- **EXERCISE DIRECTIONS**: Write out every line of the material as it stands, apart from the pictures.

- **RECORDS PROVIDED**:

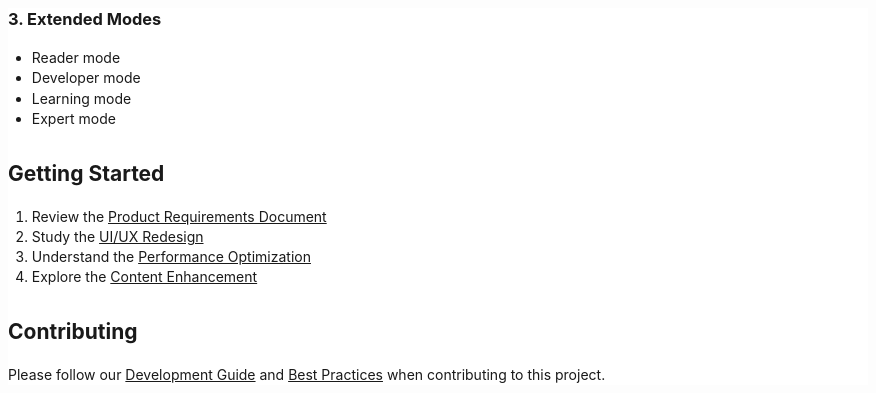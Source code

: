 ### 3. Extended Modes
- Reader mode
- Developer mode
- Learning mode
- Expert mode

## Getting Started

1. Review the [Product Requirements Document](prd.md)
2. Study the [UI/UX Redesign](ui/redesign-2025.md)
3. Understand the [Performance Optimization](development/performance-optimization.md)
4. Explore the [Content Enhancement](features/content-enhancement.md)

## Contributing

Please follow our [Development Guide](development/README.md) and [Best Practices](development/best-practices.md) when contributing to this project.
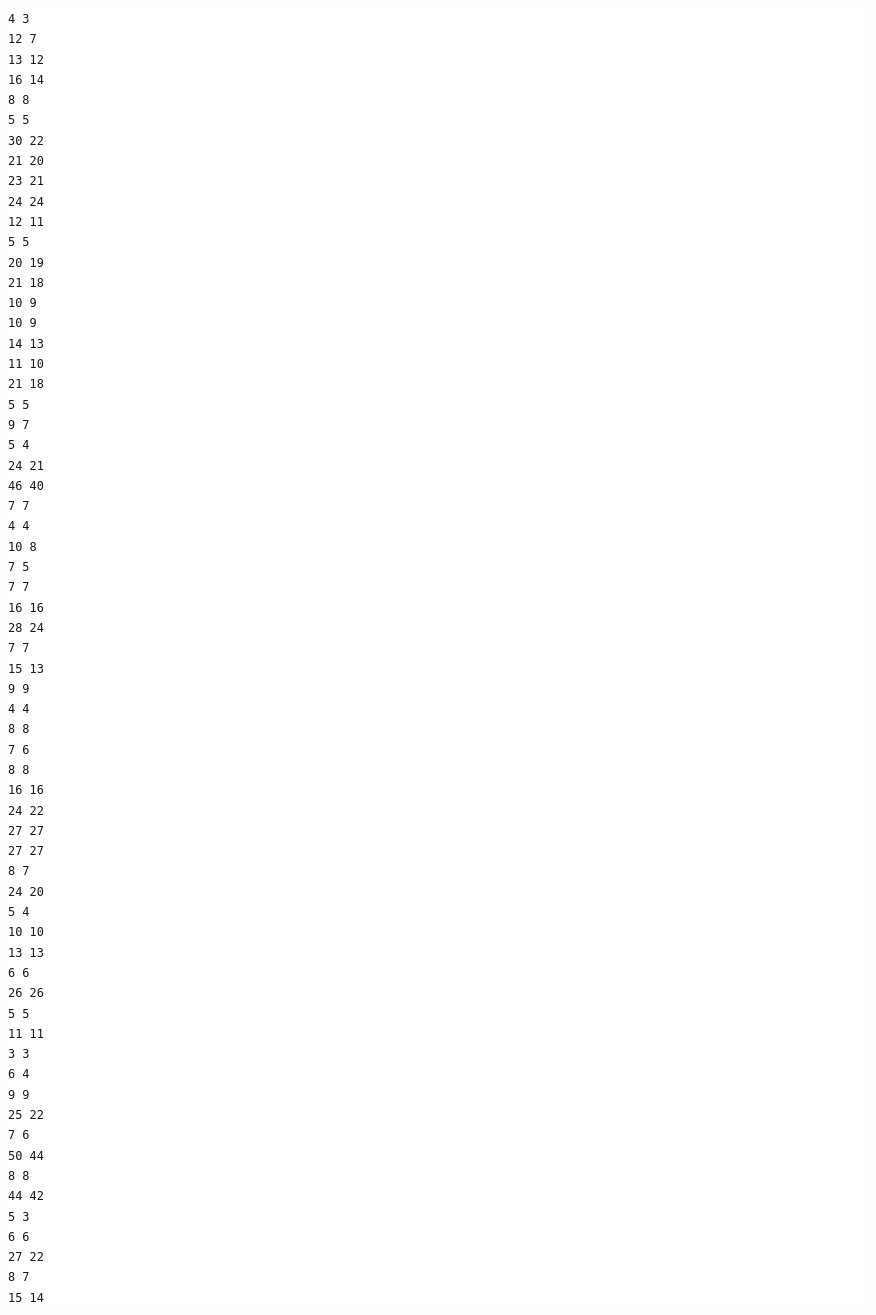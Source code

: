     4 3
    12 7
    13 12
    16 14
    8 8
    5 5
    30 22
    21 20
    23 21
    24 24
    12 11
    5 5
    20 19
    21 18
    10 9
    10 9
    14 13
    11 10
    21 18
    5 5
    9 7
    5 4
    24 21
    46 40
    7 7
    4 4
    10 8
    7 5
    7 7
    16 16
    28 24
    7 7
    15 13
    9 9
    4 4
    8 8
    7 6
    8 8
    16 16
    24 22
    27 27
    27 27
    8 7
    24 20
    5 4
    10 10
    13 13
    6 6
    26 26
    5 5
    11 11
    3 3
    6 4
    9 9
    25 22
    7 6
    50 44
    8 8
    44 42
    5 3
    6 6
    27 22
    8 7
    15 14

- **FINAL ANSWER**:
Source code

: ### 3. Extended Modes
- Reader mode
- Developer mode
- Learning mode
- Expert mode

## Getting Started

1. Review the [Product Requirements Document](prd.md)
2. Study the [UI/UX Redesign](ui/redesign-2025.md)
3. Understand the [Performance Optimization](development/performance-optimization.md)
4. Explore the [Content Enhancement](features/content-enhancement.md)

## Contributing

Please follow our [Development Guide](development/README.md) and [Best Practices](development/best-practices.md) when contributing to this project.
Source code

:     4 3
    12 7
    13 12
    16 14
    8 8
    5 5
    30 22
    21 20
    23 21
    24 24
    12 11
    5 5
    20 19
    21 18
    10 9
    10 9
    14 13
    11 10
    21 18
    5 5
    9 7
    5 4
    24 21
    46 40
    7 7
    4 4
    10 8
    7 5
    7 7
    16 16
    28 24
    7 7
    15 13
    9 9
    4 4
    8 8
    7 6
    8 8
    16 16
    24 22
    27 27
    27 27
    8 7
    24 20
    5 4
    10 10
    13 13
    6 6
    26 26
    5 5
    11 11
    3 3
    6 4
    9 9
    25 22
    7 6
    50 44
    8 8
    44 42
    5 3
    6 6
    27 22
    8 7
    15 14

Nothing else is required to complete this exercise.